Re: [PATCH RFC 0/7] block: Introduce CBD (CXL Block Device)

Dongsheng Yang <dongsheng.yang@xxxxxxxxxxxx> · Fri, 26 Apr 2024 22:53:43 +0800

在 2024/4/26 星期五 下午 9:48, Gregory Price 写道:
On Fri, Apr 26, 2024 at 09:25:53AM +0800, Dongsheng Yang wrote:

在 2024/4/24 星期三 下午 11:14, Gregory Price 写道:
On Wed, Apr 24, 2024 at 02:33:28PM +0800, Dongsheng Yang wrote:

在 2024/4/24 星期三 下午 12:29, Dan Williams 写道:
Dongsheng Yang wrote:
From: Dongsheng Yang <dongsheng.yang.linux@xxxxxxxxx>

Hi all,
	This patchset introduce cbd (CXL block device). It's based on linux 6.8, and available at:
	https://github.com/DataTravelGuide/linux

[..]
(4) dax is not supported yet:
	same with famfs, dax device is not supported here, because dax device does not support
dev_dax_iomap so far. Once dev_dax_iomap is supported, CBD can easily support DAX mode.

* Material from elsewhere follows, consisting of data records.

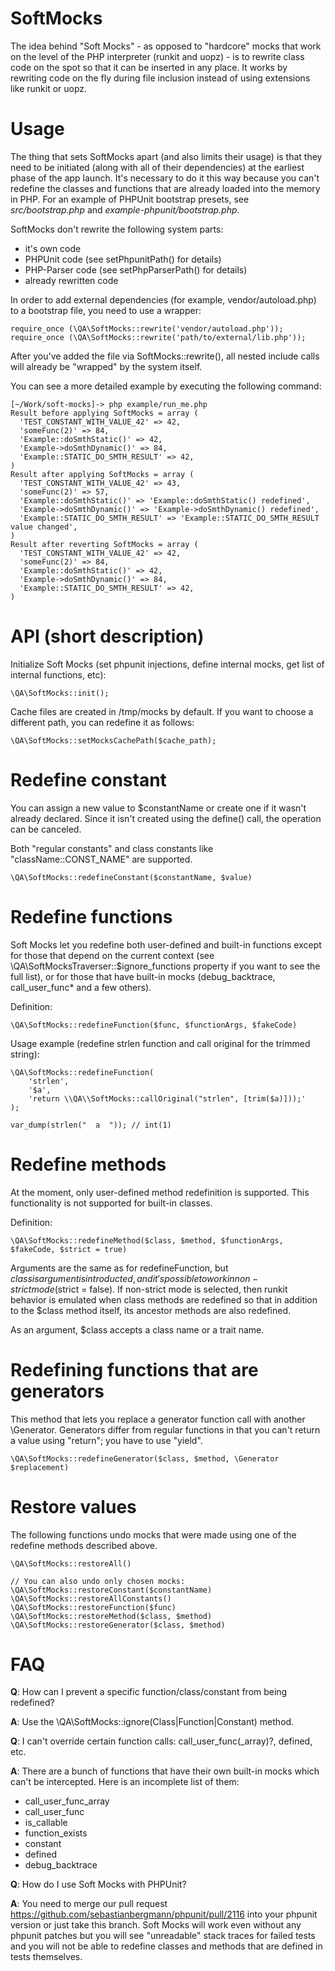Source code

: SoftMocks
=
The idea behind "Soft Mocks" - as opposed to "hardcore" mocks that work on the level of the PHP interpreter (runkit and uopz) - is to rewrite class code on the spot so that it can be inserted in any place. It works by rewriting code on the fly during file inclusion instead of using extensions like runkit or uopz.

Usage
=
The thing that sets SoftMocks apart (and also limits their usage) is that they need to be initiated (along with all of their dependencies) at the earliest phase of the app launch. It's necessary to do it this way because you can't redefine the classes and functions that are already loaded into the memory in PHP. For an example of PHPUnit bootstrap presets, see _src/bootstrap.php_ and _example-phpunit/bootstrap.php_.

SoftMocks don't rewrite the following system parts:
* it's own code
* PHPUnit code (see setPhpunitPath() for details)
* PHP-Parser code (see setPhpParserPath() for details)
* already rewritten code

In order to add external dependencies (for example, vendor/autoload.php) to a bootstrap file, you need to use a wrapper:
```
require_once (\QA\SoftMocks::rewrite('vendor/autoload.php'));
require_once (\QA\SoftMocks::rewrite('path/to/external/lib.php'));
```

After you've added the file via SoftMocks::rewrite(), all nested include calls will already be "wrapped" by the system itself.

You can see a more detailed example by executing the following command:
```
[~/Work/soft-mocks]-> php example/run_me.php
Result before applying SoftMocks = array (
  'TEST_CONSTANT_WITH_VALUE_42' => 42,
  'someFunc(2)' => 84,
  'Example::doSmthStatic()' => 42,
  'Example->doSmthDynamic()' => 84,
  'Example::STATIC_DO_SMTH_RESULT' => 42,
)
Result after applying SoftMocks = array (
  'TEST_CONSTANT_WITH_VALUE_42' => 43,
  'someFunc(2)' => 57,
  'Example::doSmthStatic()' => 'Example::doSmthStatic() redefined',
  'Example->doSmthDynamic()' => 'Example->doSmthDynamic() redefined',
  'Example::STATIC_DO_SMTH_RESULT' => 'Example::STATIC_DO_SMTH_RESULT value changed',
)
Result after reverting SoftMocks = array (
  'TEST_CONSTANT_WITH_VALUE_42' => 42,
  'someFunc(2)' => 84,
  'Example::doSmthStatic()' => 42,
  'Example->doSmthDynamic()' => 84,
  'Example::STATIC_DO_SMTH_RESULT' => 42,
)
```

API (short description)
=
Initialize Soft Mocks (set phpunit injections, define internal mocks, get list of internal functions, etc): 

```
\QA\SoftMocks::init();
```

Cache files are created in /tmp/mocks by default. If you want to choose a different path, you can redefine it as follows:

```
\QA\SoftMocks::setMocksCachePath($cache_path);
```

Redefine constant
==

You can assign a new value to $constantName or create one if it wasn't already declared. Since it isn't created using the define() call, the operation can be canceled.

Both "regular constants" and class constants like "className::CONST_NAME" are supported.

```
\QA\SoftMocks::redefineConstant($constantName, $value)
```

Redefine functions
==

Soft Mocks let you redefine both user-defined and built-in functions except for those that depend on the current context (see \QA\SoftMocksTraverser::$ignore_functions property if you want to see the full list), or for those that have built-in mocks (debug_backtrace, call_user_func* and a few others).

Definition:
```
\QA\SoftMocks::redefineFunction($func, $functionArgs, $fakeCode)
```

Usage example (redefine strlen function and call original for the trimmed string):
```
\QA\SoftMocks::redefineFunction(
    'strlen',
    '$a',
    'return \\QA\\SoftMocks::callOriginal("strlen", [trim($a)]));'
);

var_dump(strlen("  a  ")); // int(1)
```

Redefine methods
==

At the moment, only user-defined method redefinition is supported. This functionality is not supported for built-in classes.

Definition:
```
\QA\SoftMocks::redefineMethod($class, $method, $functionArgs, $fakeCode, $strict = true)
```

Arguments are the same as for redefineFunction, but $class is argument is introducted, and it's possible to work in non-strict mode ($strict = false). If non-strict mode is selected, then runkit behavior is emulated when class methods are redefined so that in addition to the $class method itself, its ancestor methods are also redefined.

As an argument, $class accepts a class name or a trait name.

Redefining functions that are generators
==
This method that lets you replace a generator function call with another \Generator. Generators differ from regular functions in that you can't return a value using "return"; you have to use "yield".

```
\QA\SoftMocks::redefineGenerator($class, $method, \Generator $replacement)
```

Restore values
==

The following functions undo mocks that were made using one of the redefine methods described above.
```
\QA\SoftMocks::restoreAll()

// You can also undo only chosen mocks:
\QA\SoftMocks::restoreConstant($constantName)
\QA\SoftMocks::restoreAllConstants()
\QA\SoftMocks::restoreFunction($func)
\QA\SoftMocks::restoreMethod($class, $method)
\QA\SoftMocks::restoreGenerator($class, $method)
```

FAQ
=
**Q**: How can I prevent a specific function/class/constant from being redefined?

**A**: Use the \QA\SoftMocks::ignore(Class|Function|Constant) method.

**Q**: I can't override certain function calls: call_user_func(_array)?, defined, etc.

**A**: There are a bunch of functions that have their own built-in mocks which can't be intercepted. Here is an incomplete list of them:
* call_user_func_array
* call_user_func
* is_callable
* function_exists
* constant
* defined
* debug_backtrace

**Q**: How do I use Soft Mocks with PHPUnit?

**A**: You need to merge our pull request https://github.com/sebastianbergmann/phpunit/pull/2116 into your phpunit version or just take this branch.
Soft Mocks will work even without any phpunit patches but you will see "unreadable" stack traces for failed tests and you will not be able to redefine classes and methods that are defined in tests themselves.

I am glad that famfs is mentioned here, it demonstrates you know about
it. However, unfortunately this cover letter does not offer any analysis
of *why* the Linux project should consider this additional approach to
the inter-host shared-memory enabling problem.

To be clear I am neutral at best on some of the initiatives around CXL
memory sharing vs pooling, but famfs at least jettisons block-devices
and gets closer to a purpose-built memory semantic.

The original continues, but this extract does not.